We first performed linear regressions of change in PR from BL to 2 W (ΔPR2W) and from BL to 6 M (ΔPR6M) for each cancer. Analyses were adjusted for BL-PR, age, gender, race (White vs. non-White), Hispanic/Latino ethnicity, education (4 categories), smoking status (lung cancer only), and testing company; cancer family history and interest in cancer-specific results were evaluated as possible confounders. From the resulting linear regression models, least squares-adjusted mean ΔPRs were computed, stratified by genetic risk estimate (elevated risk versus average risk).
We used generalized estimation equations (GEEs) to account for the expected correlation between ΔPR2W and ΔPR6M and to evaluate the hypothesis that the effect of genetic risk estimate on ΔPR varied by follow-up time. In each model we included an interaction term between follow-up survey time and genetic risk estimate, and used a Wald test of significance to evaluate our hypothesis.
We next investigated effect modification by baseline participant characteristics. In order to maximize power, we conducted interaction analyses in the relevant 2 W follow-up samples, which had the smallest amount of missing data, and used the corresponding linear regression model (described above). Wald tests of significance were used to evaluate, in turn, interaction terms between genetic risk estimate and each of the following: baseline interest, age, gender (for colorectal and lung cancers), cancer family history, and smoking status (lung cancer only). Significant interaction terms were retained, and a final regression model was obtained for each cancer. From these, least squares-adjusted mean ΔPRs, stratified by genetic risk estimate and significant effect modifiers, were computed.
Sensitivity analyses
To assess the impact on our results of the decision to use linear regression modeling of ΔPR, which assumes a constant effect of genetic risk information on any 1-unit change in PR, we alternately performed each of the 2 W regression analyses using generalized logistic regression with ΔPR = 0 as the reference category for the outcome. To evaluate our selection of relative risk rather than absolute risk as the main predictor of ΔPR, we evaluated the correlation between RR and absolute risk results for each cancer. We also transformed RR into a four-category variable corresponding to quartiles (RRq), performed a linear trend test of RRq in the ΔPR6M linear regression models for each cancer, and then evaluated RRq as a categorical variable to observe the pattern of effect across quartiles. Because absolute risk and RR values were not available for Pathway Genomics participants, they were excluded from these analyses.

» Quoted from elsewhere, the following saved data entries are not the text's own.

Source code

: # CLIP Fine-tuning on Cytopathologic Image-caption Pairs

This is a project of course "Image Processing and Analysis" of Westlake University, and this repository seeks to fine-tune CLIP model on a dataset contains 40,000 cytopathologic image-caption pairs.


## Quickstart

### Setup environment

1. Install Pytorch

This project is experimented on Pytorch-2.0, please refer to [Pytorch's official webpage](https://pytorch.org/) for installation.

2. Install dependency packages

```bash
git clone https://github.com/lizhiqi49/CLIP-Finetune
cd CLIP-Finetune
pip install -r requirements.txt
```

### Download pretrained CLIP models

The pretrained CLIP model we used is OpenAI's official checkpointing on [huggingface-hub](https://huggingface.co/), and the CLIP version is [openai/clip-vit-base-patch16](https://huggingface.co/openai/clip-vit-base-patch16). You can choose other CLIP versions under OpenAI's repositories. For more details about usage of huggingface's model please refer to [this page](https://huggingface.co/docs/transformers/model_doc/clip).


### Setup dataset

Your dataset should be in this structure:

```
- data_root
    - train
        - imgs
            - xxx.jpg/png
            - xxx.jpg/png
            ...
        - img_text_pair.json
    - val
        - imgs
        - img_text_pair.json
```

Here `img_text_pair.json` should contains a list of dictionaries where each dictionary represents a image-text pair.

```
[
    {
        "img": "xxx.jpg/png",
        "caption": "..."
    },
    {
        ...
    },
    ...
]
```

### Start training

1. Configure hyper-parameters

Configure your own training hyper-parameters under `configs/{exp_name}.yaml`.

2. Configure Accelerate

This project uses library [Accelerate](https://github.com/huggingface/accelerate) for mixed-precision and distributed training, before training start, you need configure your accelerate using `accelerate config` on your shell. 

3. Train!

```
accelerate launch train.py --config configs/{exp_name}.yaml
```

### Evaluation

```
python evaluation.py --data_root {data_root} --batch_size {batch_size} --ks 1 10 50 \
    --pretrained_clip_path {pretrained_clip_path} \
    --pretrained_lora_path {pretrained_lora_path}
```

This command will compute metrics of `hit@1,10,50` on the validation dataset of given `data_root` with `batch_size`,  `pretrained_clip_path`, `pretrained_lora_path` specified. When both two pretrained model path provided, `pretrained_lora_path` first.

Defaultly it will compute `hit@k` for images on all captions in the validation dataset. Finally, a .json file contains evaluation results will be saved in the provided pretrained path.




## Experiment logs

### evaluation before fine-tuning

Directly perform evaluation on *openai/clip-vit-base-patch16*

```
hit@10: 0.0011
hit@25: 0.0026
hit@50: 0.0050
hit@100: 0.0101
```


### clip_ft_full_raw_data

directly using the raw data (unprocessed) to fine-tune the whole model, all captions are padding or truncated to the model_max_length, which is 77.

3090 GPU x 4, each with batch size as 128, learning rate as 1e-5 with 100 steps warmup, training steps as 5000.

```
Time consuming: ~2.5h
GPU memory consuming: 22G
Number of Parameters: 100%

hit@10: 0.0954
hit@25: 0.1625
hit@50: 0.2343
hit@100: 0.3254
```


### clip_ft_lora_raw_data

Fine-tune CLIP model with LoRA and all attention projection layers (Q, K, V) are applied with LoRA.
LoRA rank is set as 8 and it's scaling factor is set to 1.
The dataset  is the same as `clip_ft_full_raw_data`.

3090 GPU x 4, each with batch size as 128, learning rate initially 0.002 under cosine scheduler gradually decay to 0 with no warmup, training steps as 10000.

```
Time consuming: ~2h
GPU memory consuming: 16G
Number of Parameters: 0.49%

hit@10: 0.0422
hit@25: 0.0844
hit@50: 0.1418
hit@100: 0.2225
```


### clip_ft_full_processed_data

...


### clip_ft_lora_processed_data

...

To evaluate the possibility that ΔPR was affected by cancer screening undertaken as a result of PGT, we repeated the ΔPR6M linear regressions, excluding anyone who had received screening for the relevant cancer since receiving their results. To evaluate the impact of informative censoring due to missing PR data at follow-up, we repeated the ΔPR6M linear regressions on a pseudo-population created using inverse probability-weighting (IPW) for missing data [24].
All analyses were conducted using SAS software (version 9.3; SAS Institute, Cary, NC), and models were fitted using PROC GLM (linear regressions) and PROC GENMOD (longitudinal analyses and IPW). Statistical significance for all analyses was set at p < 0.05.